### [YOUR TASK]
Your answer should be one number: how many lines below have the word "getodin".
[Start of section]
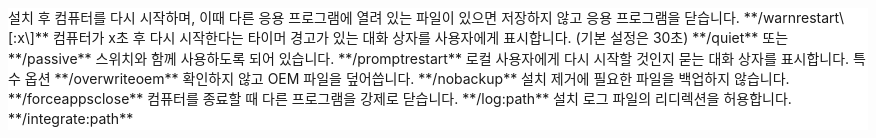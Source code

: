</td>
<td style="border:1px solid black;">
설치 후 컴퓨터를 다시 시작하며, 이때 다른 응용 프로그램에 열려 있는 파일이 있으면 저장하지 않고 응용 프로그램을 닫습니다.
</td>
</tr>
<tr class="alternateRow">
<td style="border:1px solid black;">
**/warnrestart\[:x\]**
</td>
<td style="border:1px solid black;">
컴퓨터가 x초 후 다시 시작한다는 타이머 경고가 있는 대화 상자를 사용자에게 표시합니다. (기본 설정은 30초) **/quiet** 또는 **/passive** 스위치와 함께 사용하도록 되어 있습니다.
</td>
</tr>
<tr>
<td style="border:1px solid black;">
**/promptrestart**
</td>
<td style="border:1px solid black;">
로컬 사용자에게 다시 시작할 것인지 묻는 대화 상자를 표시합니다.
</td>
</tr>
<tr>
<th style="border:1px solid black;" colspan="2">
특수 옵션
</th>
</tr>
<tr class="alternateRow">
<td style="border:1px solid black;">
**/overwriteoem**
</td>
<td style="border:1px solid black;">
확인하지 않고 OEM 파일을 덮어씁니다.
</td>
</tr>
<tr>
<td style="border:1px solid black;">
**/nobackup**
</td>
<td style="border:1px solid black;">
설치 제거에 필요한 파일을 백업하지 않습니다.
</td>
</tr>
<tr class="alternateRow">
<td style="border:1px solid black;">
**/forceappsclose**
</td>
<td style="border:1px solid black;">
컴퓨터를 종료할 때 다른 프로그램을 강제로 닫습니다.
</td>
</tr>
<tr>
<td style="border:1px solid black;">
**/log:path**
</td>
<td style="border:1px solid black;">
설치 로그 파일의 리디렉션을 허용합니다.
</td>
</tr>
<tr class="alternateRow">
<td style="border:1px solid black;">
**/integrate:path**
</td>
<td style="border:1px solid black;">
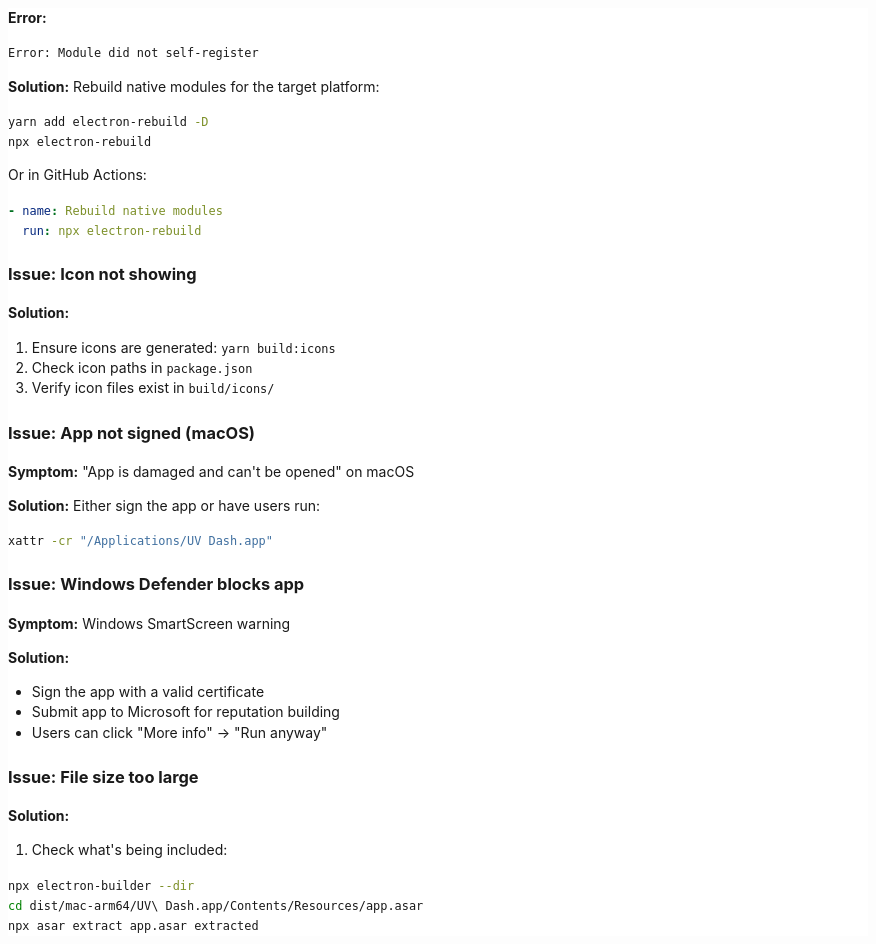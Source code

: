 **Error:**
```
Error: Module did not self-register
```

**Solution:**
Rebuild native modules for the target platform:
```bash
yarn add electron-rebuild -D
npx electron-rebuild
```

Or in GitHub Actions:
```yaml
- name: Rebuild native modules
  run: npx electron-rebuild
```

### Issue: Icon not showing

**Solution:**
1. Ensure icons are generated: `yarn build:icons`
2. Check icon paths in `package.json`
3. Verify icon files exist in `build/icons/`

### Issue: App not signed (macOS)

**Symptom:**
"App is damaged and can't be opened" on macOS

**Solution:**
Either sign the app or have users run:
```bash
xattr -cr "/Applications/UV Dash.app"
```

### Issue: Windows Defender blocks app

**Symptom:**
Windows SmartScreen warning

**Solution:**
- Sign the app with a valid certificate
- Submit app to Microsoft for reputation building
- Users can click "More info" → "Run anyway"

### Issue: File size too large

**Solution:**
1. Check what's being included:
```bash
npx electron-builder --dir
cd dist/mac-arm64/UV\ Dash.app/Contents/Resources/app.asar
npx asar extract app.asar extracted
```
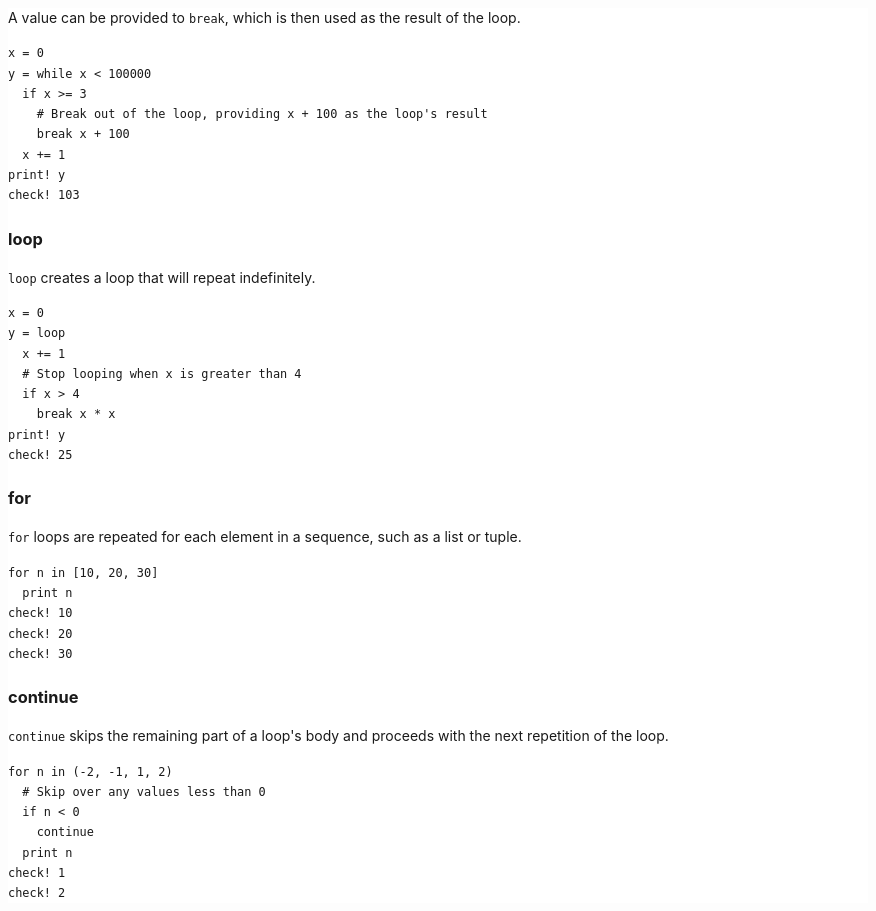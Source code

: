 A value can be provided to `break`, which is then used as the result of the loop.

```koto
x = 0
y = while x < 100000
  if x >= 3
    # Break out of the loop, providing x + 100 as the loop's result
    break x + 100
  x += 1
print! y
check! 103
```

### loop

`loop` creates a loop that will repeat indefinitely.

```koto
x = 0
y = loop
  x += 1
  # Stop looping when x is greater than 4
  if x > 4
    break x * x
print! y
check! 25
```

### for

`for` loops are repeated for each element in a sequence, 
such as a list or tuple.

```koto
for n in [10, 20, 30]
  print n
check! 10
check! 20
check! 30
```

### continue 

`continue` skips the remaining part of a loop's body and proceeds with the next repetition of the loop.

```koto
for n in (-2, -1, 1, 2)
  # Skip over any values less than 0
  if n < 0
    continue
  print n
check! 1
check! 2
```


[ascii]: https://en.wikipedia.org/wiki/ASCII
[associated]: https://en.wikipedia.org/wiki/Associative_array
[chars]: ./core_lib/string.md#chars
[cli]: ..
[compound-assignment]: https://en.wikipedia.org/wiki/Augmented_assignment
[core]: ./core_lib
[immutable]: https://en.wikipedia.org/wiki/Immutable_object
[iterator]: ./core_lib/iterator.md
[map-get]: ./core_lib/map.md#get
[map-insert]: ./core_lib/map.md#insert
[lazy]: https://en.wikipedia.org/wiki/Lazy_evaluation
[next]: ./core_lib/iterator.md#next
[once]: ./core_lib/iterator.md#once
[operation-order]: https://en.wikipedia.org/wiki/Order_of_operations#Conventional_order
[repeat]: ./core_lib/iterator.md#repeat
[rust-format-options]: https://doc.rust-lang.org/std/fmt/#formatting-parameters
[to_list]: ./core_lib/iterator.md#to_list
[to_tuple]: ./core_lib/iterator.md#to_tuple
[utf-8]: https://en.wikipedia.org/wiki/UTF-8
[variadic]: https://en.wikipedia.org/wiki/Variadic_function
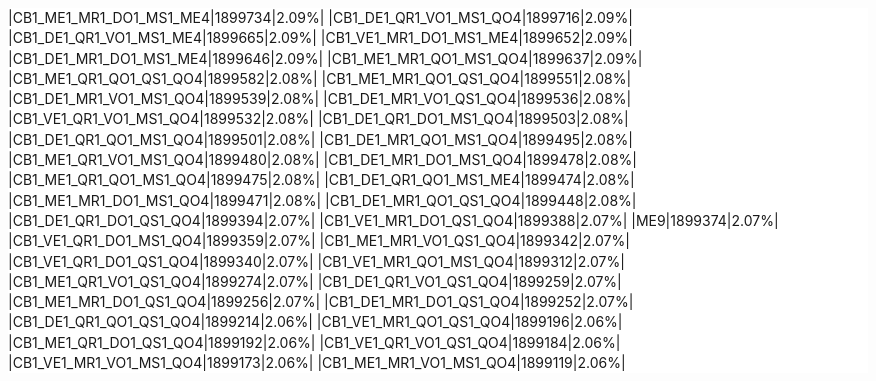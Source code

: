 |CB1_ME1_MR1_DO1_MS1_ME4|1899734|2.09%|
|CB1_DE1_QR1_VO1_MS1_QO4|1899716|2.09%|
|CB1_DE1_QR1_VO1_MS1_ME4|1899665|2.09%|
|CB1_VE1_MR1_DO1_MS1_ME4|1899652|2.09%|
|CB1_DE1_MR1_DO1_MS1_ME4|1899646|2.09%|
|CB1_ME1_MR1_QO1_MS1_QO4|1899637|2.09%|
|CB1_ME1_QR1_QO1_QS1_QO4|1899582|2.08%|
|CB1_ME1_MR1_QO1_QS1_QO4|1899551|2.08%|
|CB1_DE1_MR1_VO1_MS1_QO4|1899539|2.08%|
|CB1_DE1_MR1_VO1_QS1_QO4|1899536|2.08%|
|CB1_VE1_QR1_VO1_MS1_QO4|1899532|2.08%|
|CB1_DE1_QR1_DO1_MS1_QO4|1899503|2.08%|
|CB1_DE1_QR1_QO1_MS1_QO4|1899501|2.08%|
|CB1_DE1_MR1_QO1_MS1_QO4|1899495|2.08%|
|CB1_ME1_QR1_VO1_MS1_QO4|1899480|2.08%|
|CB1_DE1_MR1_DO1_MS1_QO4|1899478|2.08%|
|CB1_ME1_QR1_QO1_MS1_QO4|1899475|2.08%|
|CB1_DE1_QR1_QO1_MS1_ME4|1899474|2.08%|
|CB1_ME1_MR1_DO1_MS1_QO4|1899471|2.08%|
|CB1_DE1_MR1_QO1_QS1_QO4|1899448|2.08%|
|CB1_DE1_QR1_DO1_QS1_QO4|1899394|2.07%|
|CB1_VE1_MR1_DO1_QS1_QO4|1899388|2.07%|
|ME9|1899374|2.07%|
|CB1_VE1_QR1_DO1_MS1_QO4|1899359|2.07%|
|CB1_ME1_MR1_VO1_QS1_QO4|1899342|2.07%|
|CB1_VE1_QR1_DO1_QS1_QO4|1899340|2.07%|
|CB1_VE1_MR1_QO1_MS1_QO4|1899312|2.07%|
|CB1_ME1_QR1_VO1_QS1_QO4|1899274|2.07%|
|CB1_DE1_QR1_VO1_QS1_QO4|1899259|2.07%|
|CB1_ME1_MR1_DO1_QS1_QO4|1899256|2.07%|
|CB1_DE1_MR1_DO1_QS1_QO4|1899252|2.07%|
|CB1_DE1_QR1_QO1_QS1_QO4|1899214|2.06%|
|CB1_VE1_MR1_QO1_QS1_QO4|1899196|2.06%|
|CB1_ME1_QR1_DO1_QS1_QO4|1899192|2.06%|
|CB1_VE1_QR1_VO1_QS1_QO4|1899184|2.06%|
|CB1_VE1_MR1_VO1_MS1_QO4|1899173|2.06%|
|CB1_ME1_MR1_VO1_MS1_QO4|1899119|2.06%|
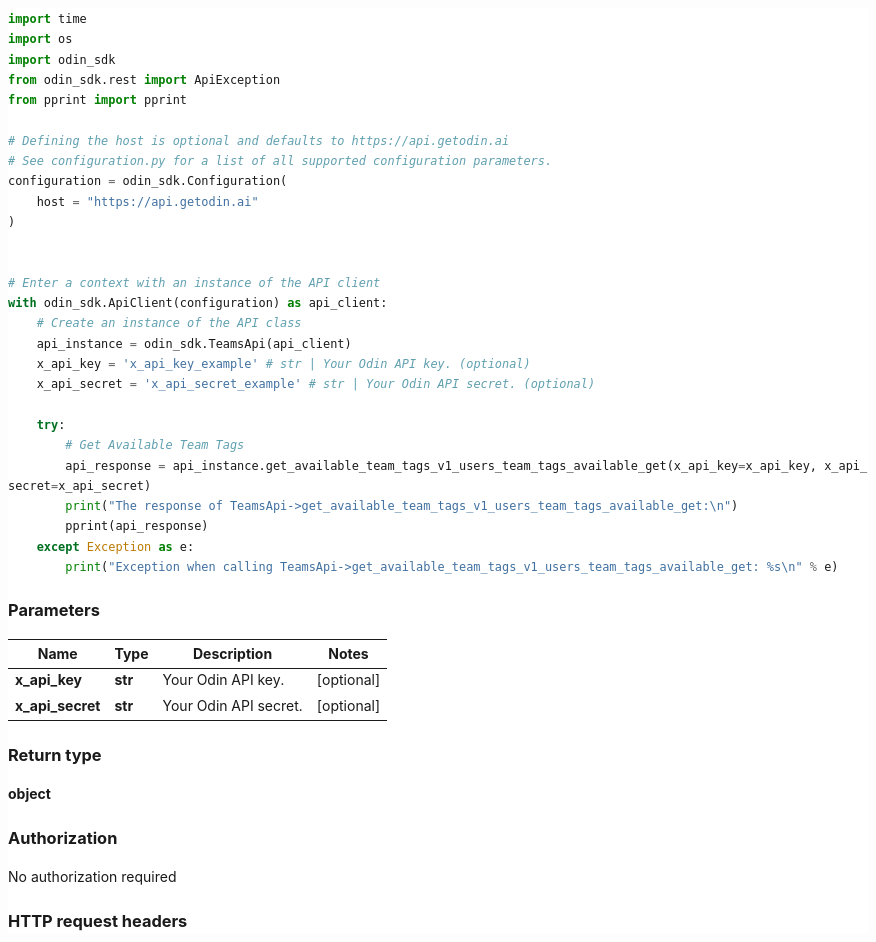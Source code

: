 
```python
import time
import os
import odin_sdk
from odin_sdk.rest import ApiException
from pprint import pprint

# Defining the host is optional and defaults to https://api.getodin.ai
# See configuration.py for a list of all supported configuration parameters.
configuration = odin_sdk.Configuration(
    host = "https://api.getodin.ai"
)


# Enter a context with an instance of the API client
with odin_sdk.ApiClient(configuration) as api_client:
    # Create an instance of the API class
    api_instance = odin_sdk.TeamsApi(api_client)
    x_api_key = 'x_api_key_example' # str | Your Odin API key. (optional)
    x_api_secret = 'x_api_secret_example' # str | Your Odin API secret. (optional)

    try:
        # Get Available Team Tags
        api_response = api_instance.get_available_team_tags_v1_users_team_tags_available_get(x_api_key=x_api_key, x_api_secret=x_api_secret)
        print("The response of TeamsApi->get_available_team_tags_v1_users_team_tags_available_get:\n")
        pprint(api_response)
    except Exception as e:
        print("Exception when calling TeamsApi->get_available_team_tags_v1_users_team_tags_available_get: %s\n" % e)
```



### Parameters


Name | Type | Description  | Notes
------------- | ------------- | ------------- | -------------
 **x_api_key** | **str**| Your Odin API key. | [optional] 
 **x_api_secret** | **str**| Your Odin API secret. | [optional] 

### Return type

**object**

### Authorization

No authorization required

### HTTP request headers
[End of section]
### [WRITTEN SOLUTION]
2